Eine Halle für Basketball und Handball

Daran besteht aber auch für Detlef Spruth, gleichwohl Handballer mit Leib und Seele und letztlich ja auch Funktionär eines Drittligisten mit Profi-Strukturen , kein Zweifel. „Wir brauchen Phoenix als zweiten wichtigen Ankermieter “, macht Spruth deutlich. „Im Grunde sind deren Probleme denen von Eintracht Hagen aber ähnlich. Die Krollmann-Arena bietet nicht die optimalen Voraussetzungen.“

Während die Basketballer bei einer Rückkehr in die erste Liga auf eine Halle mit 5000 Plätzen angewiesen sind, macht den Handballern vor allem zu schaffen, dass die Bereiche hinter den Toren und auch Teile der erst im Zuge der energetischen Hallensanierung errichteten VIP-Tribüne gar nicht zu nutzen sind. Der Grund: Man kann die Tore nicht sehen.

Spitzensport kann auch in Hagen zu einem Event werden

Hinzu kommt: „Spitzensport entwickelt sich immer mehr zu einem Event“, so Spruth. „Die meisten Besucher kommen nicht, um nur eineinhalb Stunden Handball oder Basketball zu sehen.“ Auch da biete eine neue Halle, angefangen bei einem modernen, weiträumigen Eingangsbereich, ganz neue Möglichkeiten.

Entstehen soll auch eine Halle in der Halle . Im Untergeschoss des neuen Gebäudes wird eine Trainingshalle eingErikhtet , die völlig unabhängig davon genutzt werden kann, ob in der Arena gerade ein Spiel stattfindet. Hinzu kommt eine Kletterwand, die sich über drei Etagen erstrecken soll.

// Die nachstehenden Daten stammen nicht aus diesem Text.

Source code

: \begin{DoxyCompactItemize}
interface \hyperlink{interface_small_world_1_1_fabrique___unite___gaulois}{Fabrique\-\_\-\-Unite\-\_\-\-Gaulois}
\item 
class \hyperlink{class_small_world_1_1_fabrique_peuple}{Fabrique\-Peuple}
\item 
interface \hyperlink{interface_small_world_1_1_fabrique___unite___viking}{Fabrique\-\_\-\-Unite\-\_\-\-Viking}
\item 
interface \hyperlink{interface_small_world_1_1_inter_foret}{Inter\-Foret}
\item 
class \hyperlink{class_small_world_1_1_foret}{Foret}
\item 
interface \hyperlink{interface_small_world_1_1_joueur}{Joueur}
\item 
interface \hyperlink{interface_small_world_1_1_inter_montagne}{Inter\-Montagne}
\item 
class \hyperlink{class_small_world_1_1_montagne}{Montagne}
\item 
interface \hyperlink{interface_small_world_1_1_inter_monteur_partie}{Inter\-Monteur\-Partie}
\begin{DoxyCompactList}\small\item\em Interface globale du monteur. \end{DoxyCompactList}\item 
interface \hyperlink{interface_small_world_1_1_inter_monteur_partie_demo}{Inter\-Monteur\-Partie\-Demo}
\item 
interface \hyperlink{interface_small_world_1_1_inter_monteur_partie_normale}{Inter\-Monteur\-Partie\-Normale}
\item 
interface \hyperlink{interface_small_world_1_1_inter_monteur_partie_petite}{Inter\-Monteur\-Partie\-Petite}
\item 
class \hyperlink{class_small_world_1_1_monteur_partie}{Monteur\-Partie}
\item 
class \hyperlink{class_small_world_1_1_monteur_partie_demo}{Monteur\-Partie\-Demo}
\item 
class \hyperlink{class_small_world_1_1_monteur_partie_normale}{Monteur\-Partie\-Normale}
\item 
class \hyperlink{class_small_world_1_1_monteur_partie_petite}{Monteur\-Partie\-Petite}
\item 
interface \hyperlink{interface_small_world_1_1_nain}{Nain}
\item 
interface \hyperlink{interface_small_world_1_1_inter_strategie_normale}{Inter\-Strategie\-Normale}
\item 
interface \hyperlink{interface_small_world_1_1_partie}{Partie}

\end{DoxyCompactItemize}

Bei aller Euphorie – Detlef Spruth, der sich bereits seit viereinhalb Jahren mit der Thematik beschäftigt und ursprünglich eine Halle auf dem Westside-Areal hinter dem Bahnhof errichten wollte, sagt auch: „Noch ist nichts in trockenen Tüchern.“ Dennoch: Wenn es keinen politischen Widerspruch gibt, könnten im Optimalfall im Frühjahr 2022 die Arbeiten beginnen.